Acts 7:17-53 Zeal and the task the of the Jewish leaders to protect their way of life. How do they react to Stephen’s defense and why does his understanding of the Scriptures upset them so much?
Zeal: what leaders protect and what they perceive their role to be – defending their way of life
Zeal for the Jews from the Old Testament:
The parallels between Moses and Jesus show a different reading of the story. You see the correlation to Jesus: in this understanding, the new way is much more faithful to the scriptures! He shows how Jesus is the fulfillment of the messianic promises! This is how the Jewish religion ought to have been understood! The holy place is the community of believers, and obedience to the Holy Spirit is the law!

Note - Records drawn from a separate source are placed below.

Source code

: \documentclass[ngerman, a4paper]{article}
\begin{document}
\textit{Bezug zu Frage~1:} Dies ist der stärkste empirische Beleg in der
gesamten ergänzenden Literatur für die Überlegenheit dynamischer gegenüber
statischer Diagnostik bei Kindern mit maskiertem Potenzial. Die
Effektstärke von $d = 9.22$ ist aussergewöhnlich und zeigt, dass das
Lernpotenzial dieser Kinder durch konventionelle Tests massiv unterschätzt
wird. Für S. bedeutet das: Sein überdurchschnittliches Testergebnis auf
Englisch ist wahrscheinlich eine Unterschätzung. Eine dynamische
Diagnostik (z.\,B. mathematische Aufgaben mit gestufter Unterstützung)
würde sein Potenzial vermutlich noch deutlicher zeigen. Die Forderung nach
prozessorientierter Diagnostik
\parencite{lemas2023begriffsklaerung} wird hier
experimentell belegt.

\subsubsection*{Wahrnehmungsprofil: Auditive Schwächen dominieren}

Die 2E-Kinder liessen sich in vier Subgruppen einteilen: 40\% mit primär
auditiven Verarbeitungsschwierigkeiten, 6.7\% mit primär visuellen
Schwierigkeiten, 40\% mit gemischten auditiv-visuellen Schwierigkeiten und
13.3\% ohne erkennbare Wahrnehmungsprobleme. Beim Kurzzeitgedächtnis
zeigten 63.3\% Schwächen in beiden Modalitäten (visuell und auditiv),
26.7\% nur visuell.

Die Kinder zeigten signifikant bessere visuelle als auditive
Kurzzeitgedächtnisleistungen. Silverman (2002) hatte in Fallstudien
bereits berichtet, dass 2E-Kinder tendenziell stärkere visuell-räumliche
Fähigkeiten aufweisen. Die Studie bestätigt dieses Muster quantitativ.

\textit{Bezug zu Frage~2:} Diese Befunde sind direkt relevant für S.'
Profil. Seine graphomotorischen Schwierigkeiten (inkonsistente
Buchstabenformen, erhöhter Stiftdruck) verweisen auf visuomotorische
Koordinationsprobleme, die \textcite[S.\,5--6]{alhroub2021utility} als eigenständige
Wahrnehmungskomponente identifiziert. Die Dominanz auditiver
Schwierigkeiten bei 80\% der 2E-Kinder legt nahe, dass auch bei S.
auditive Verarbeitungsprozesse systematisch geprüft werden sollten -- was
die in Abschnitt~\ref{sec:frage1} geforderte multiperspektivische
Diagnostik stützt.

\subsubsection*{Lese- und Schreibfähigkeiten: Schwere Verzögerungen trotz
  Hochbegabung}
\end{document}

Look how the story unfolds: just like Jesus Moses is the baby saved at a time when the fulfillment of the promise was near; came to brothers offering peace, but is rejected; he was mighty in word and deed; he was rejected, but later accepted on the second visitation, just like the outpouring of the Holy Spirit; confirmed by signs and wonders; Moses is also rejected a second time even with a more powerful deliverance, the people turn to idols and end up in exile. So Jesus must suffer before entering glory.
This will launch the end of the Jerusalem narrative and move us into the gospel to the whole world.
The reading is a major change from how those of the day thought about the temple and the law. Indeed, the fact that Jesus saw himself as the temple instead of a building was considered blasphemy
But Stephen sees the place where heaven interacts with earth in Jesus, and because the Holy Spirit now in dwells those who believe in him, there is a new way of reading the scriptures. They all speak of Jesus!
And now Stephen is relating these leaders of the people to the leaders who persecuted the prophets, including Moses and all the rest? He accuses them of killing ‘the Hope of Israel’! Hope is not wanting something, it is a a futuristic waiting on the Messiah.
But they saw themselves as being righteous, no wonder their anger burned.
Challenge: where does our background, childhood stories, culture keep us from understanding Jesus as the great victor in our lives, and in the lives of those who are different from us?